The rising cost of higher education, particularly at private institutions, is a widely-acknowledged problem. Even a short-term slowdown in the rate of increase isn't enough to offset the long-term trend of growth that has been much faster than overall inflation over the last four decades. ■ The growth in college tuition costs is often contrasted unfavorably with improving standards in consumer technology. Today's smartphones are faster, smaller, and unfathomably cheaper than the supercomputers of a generation ago. And it often seems inexplicable why more of those gains in technology haven't spilled over into education. ■ But the contrast raises another interesting question: Why aren't college degrees -- or even high-school diplomas -- tied to a long-term support cycle, like computer applications and operating systems?

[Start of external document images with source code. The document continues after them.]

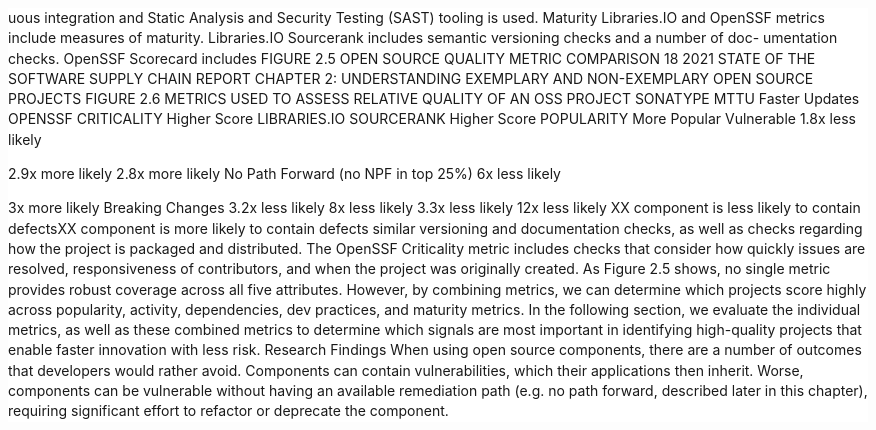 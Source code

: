 uous integration and Static Analysis and Security 
Testing (SAST) tooling is used.
Maturity
Libraries.IO and OpenSSF metrics include measures 
of maturity. Libraries.IO Sourcerank includes 
semantic versioning checks and a number of doc\-
umentation checks. OpenSSF Scorecard includes 
FIGURE 2\.5
OPEN SOURCE QUALITY METRIC COMPARISON
18
2021 STATE OF THE SOFTWARE SUPPLY CHAIN REPORT
CHAPTER 2: UNDERSTANDING EXEMPLARY AND NON\-EXEMPLARY OPEN SOURCE PROJECTS 
FIGURE 2\.6
METRICS USED TO ASSESS RELATIVE QUALITY OF AN OSS PROJECT
SONATYPE MTTU
Faster Updates
OPENSSF CRITICALITY
Higher Score
LIBRARIES.IO 
SOURCERANK
Higher Score 
POPULARITY
More Popular
Vulnerable
1\.8x less likely

2\.9x more likely
2\.8x more likely
No Path Forward
 (no NPF in top 25%)
6x less likely

3x more likely
Breaking Changes
3\.2x less likely
8x less likely
3\.3x less likely
12x less likely 
XX component is less likely to contain defectsXX component is more likely to contain defects
similar versioning and documentation checks, as well 
as checks regarding how the project is packaged 
and distributed. The OpenSSF Criticality metric 
includes checks that consider how quickly issues are 
resolved, responsiveness of contributors, and when 
the project was originally created.
As Figure 2\.5 shows, no single metric provides 
robust coverage across all five attributes. However, 
by combining metrics, we can determine which 
projects score highly across popularity, activity, 
dependencies, dev practices, and maturity metrics. 
In the following section, we evaluate the individual 
metrics, as well as these combined metrics to 
determine which signals are most important in 
identifying high\-quality projects that enable faster 
innovation with less risk.
Research Findings
When using open source components, there are a 
number of outcomes that developers would rather 
avoid. Components can contain vulnerabilities, 
which their applications then inherit. Worse, 
components can be vulnerable without having an 
available remediation path (e.g. no path forward, 
described later in this chapter), requiring significant 
effort to refactor or deprecate the component.  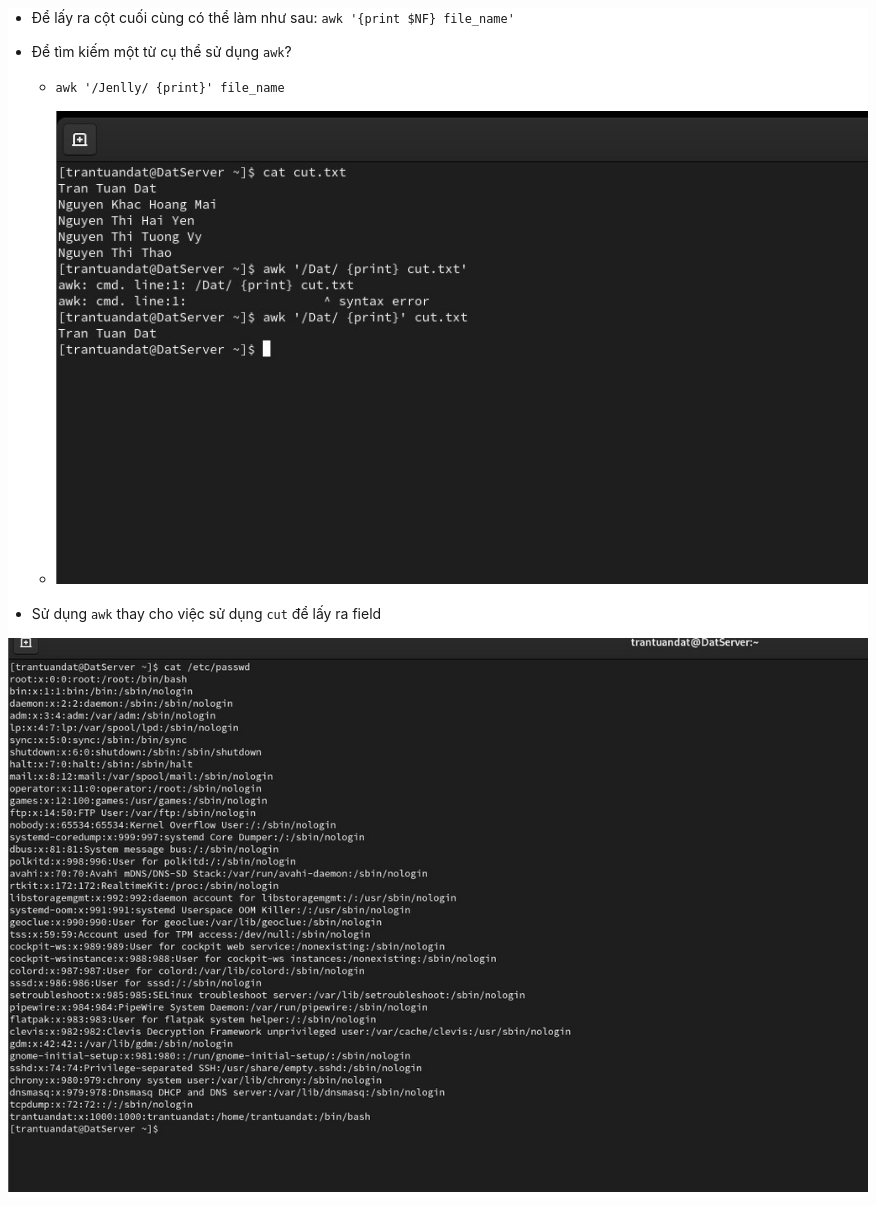 - Để lấy ra cột cuối cùng có thể làm như sau: `awk '{print $NF} file_name'`

- Để tìm kiếm một từ cụ thể sử dụng `awk`?

  - `awk '/Jenlly/ {print}' file_name`

  - ![awk-2](./imgs/awk2.jpg)

- Sử dụng `awk` thay cho việc sử dụng `cut` để lấy ra field

![awk-3](./imgs/awk3.jpg)
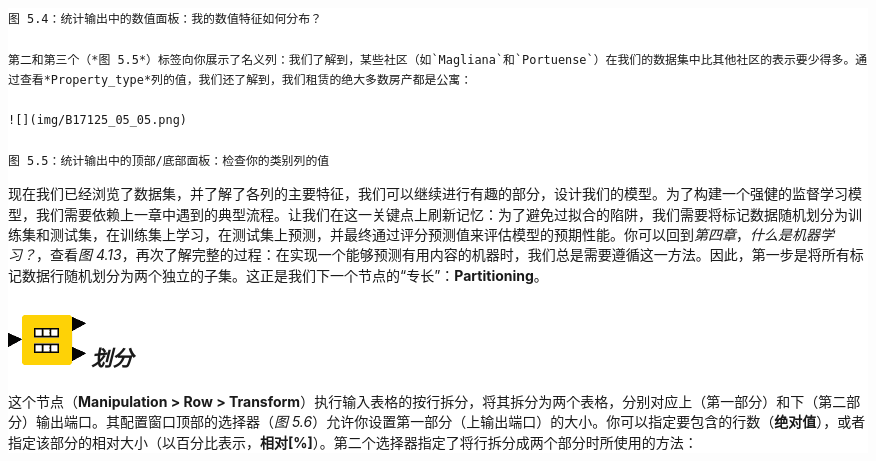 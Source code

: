     图 5.4：统计输出中的数值面板：我的数值特征如何分布？

    第二和第三个（*图 5.5*）标签向你展示了名义列：我们了解到，某些社区（如`Magliana`和`Portuense`）在我们的数据集中比其他社区的表示要少得多。通过查看*Property_type*列的值，我们还了解到，我们租赁的绝大多数房产都是公寓：

    ![](img/B17125_05_05.png)

    图 5.5：统计输出中的顶部/底部面板：检查你的类别列的值

现在我们已经浏览了数据集，并了解了各列的主要特征，我们可以继续进行有趣的部分，设计我们的模型。为了构建一个强健的监督学习模型，我们需要依赖上一章中遇到的典型流程。让我们在这一关键点上刷新记忆：为了避免过拟合的陷阱，我们需要将标记数据随机划分为训练集和测试集，在训练集上学习，在测试集上预测，并最终通过评分预测值来评估模型的预期性能。你可以回到*第四章*，*什么是机器学习？*，查看*图 4.13*，再次了解完整的过程：在实现一个能够预测有用内容的机器时，我们总是需要遵循这一方法。因此，第一步是将所有标记数据行随机划分为两个独立的子集。这正是我们下一个节点的“专长”：**Partitioning**。

## ![](img/image007.png) *划分*

这个节点（**Manipulation > Row > Transform**）执行输入表格的按行拆分，将其拆分为两个表格，分别对应上（第一部分）和下（第二部分）输出端口。其配置窗口顶部的选择器（*图 5.6*）允许你设置第一部分（上输出端口）的大小。你可以指定要包含的行数（**绝对值**），或者指定该部分的相对大小（以百分比表示，**相对[%]**）。第二个选择器指定了将行拆分成两个部分时所使用的方法：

For instance, when Microsoft sells a license to use Windows 10, it promises that it will support that operating system with free updates until at least October 2025. ■ Diplomas and degrees almost never come with such "long-term support", to borrow the tech industry's phrase. Perhaps that is a failure worth further examination. After all, the complaint about many college degrees is that they aren't worth enough on the job market to allow the graduate to pay back the expense. And whether that criticism is fair or not, it does indicate that people do realize that there is a life-cycle value to the cost of attending school. ■ The Nordic countries have discussed making continuing education compulsory for adults, and it's not the most outlandish idea -- particularly not if taxpayers are expected to support job training and unemployment benefits. Why wait until skills have gone obsolete to start polishing them? ■ Technology continues to accelerate change in almost every field -- conventional automakers are learning to produce electric vehicles, farmers are adapting to both climate change and the emergence of tools like autonomous tractors, and medicine is making long-overdue adjustments to patient recordkeeping and telehealth. Change is everywhere. ■ Particularly in such an environment, perhaps some enterprising educational institutions will learn to offer not only diplomas, but also the educational equivalent of a "service pack", so that new learning can be bolted on to the graduate's existing base of knowledge so the credential on paper remains relevant in the real world.